Take each line of the material that includes "Gaussian" and copy it.

_____

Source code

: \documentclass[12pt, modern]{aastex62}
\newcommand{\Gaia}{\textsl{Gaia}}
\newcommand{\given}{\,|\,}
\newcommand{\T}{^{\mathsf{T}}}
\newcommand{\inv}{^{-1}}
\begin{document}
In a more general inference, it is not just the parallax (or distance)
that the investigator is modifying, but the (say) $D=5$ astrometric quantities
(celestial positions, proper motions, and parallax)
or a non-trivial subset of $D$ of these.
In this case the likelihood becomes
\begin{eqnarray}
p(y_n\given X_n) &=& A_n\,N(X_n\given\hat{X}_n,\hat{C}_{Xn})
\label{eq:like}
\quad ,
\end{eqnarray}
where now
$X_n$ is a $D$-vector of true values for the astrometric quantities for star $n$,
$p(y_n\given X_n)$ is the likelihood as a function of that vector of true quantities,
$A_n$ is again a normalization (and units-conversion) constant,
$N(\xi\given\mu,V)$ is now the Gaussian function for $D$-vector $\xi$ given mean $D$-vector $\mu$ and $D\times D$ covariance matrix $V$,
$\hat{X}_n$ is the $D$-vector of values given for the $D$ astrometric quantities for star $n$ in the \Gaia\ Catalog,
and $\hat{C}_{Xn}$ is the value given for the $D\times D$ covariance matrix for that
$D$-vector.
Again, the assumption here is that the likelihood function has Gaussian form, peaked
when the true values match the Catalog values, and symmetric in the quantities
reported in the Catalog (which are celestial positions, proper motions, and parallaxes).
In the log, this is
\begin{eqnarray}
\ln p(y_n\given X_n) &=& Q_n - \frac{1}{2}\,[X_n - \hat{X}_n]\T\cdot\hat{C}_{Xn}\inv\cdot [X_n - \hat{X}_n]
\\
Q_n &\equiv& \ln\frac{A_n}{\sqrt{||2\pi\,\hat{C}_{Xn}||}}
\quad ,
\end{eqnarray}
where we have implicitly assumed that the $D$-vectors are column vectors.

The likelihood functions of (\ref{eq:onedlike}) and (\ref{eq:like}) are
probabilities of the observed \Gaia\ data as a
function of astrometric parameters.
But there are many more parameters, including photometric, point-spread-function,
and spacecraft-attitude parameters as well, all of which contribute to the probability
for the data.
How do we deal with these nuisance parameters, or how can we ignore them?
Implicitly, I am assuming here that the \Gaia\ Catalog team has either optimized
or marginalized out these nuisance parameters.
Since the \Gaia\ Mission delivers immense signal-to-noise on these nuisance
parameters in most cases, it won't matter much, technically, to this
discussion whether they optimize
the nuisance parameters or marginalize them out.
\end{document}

_____

**Task response:**
$N(\xi\given\mu,V)$ is now the Gaussian function for $D$-vector $\xi$ given mean $D$-vector $\mu$ and $D\times D$ covariance matrix $V$,
Again, the assumption here is that the likelihood function has Gaussian form, peaked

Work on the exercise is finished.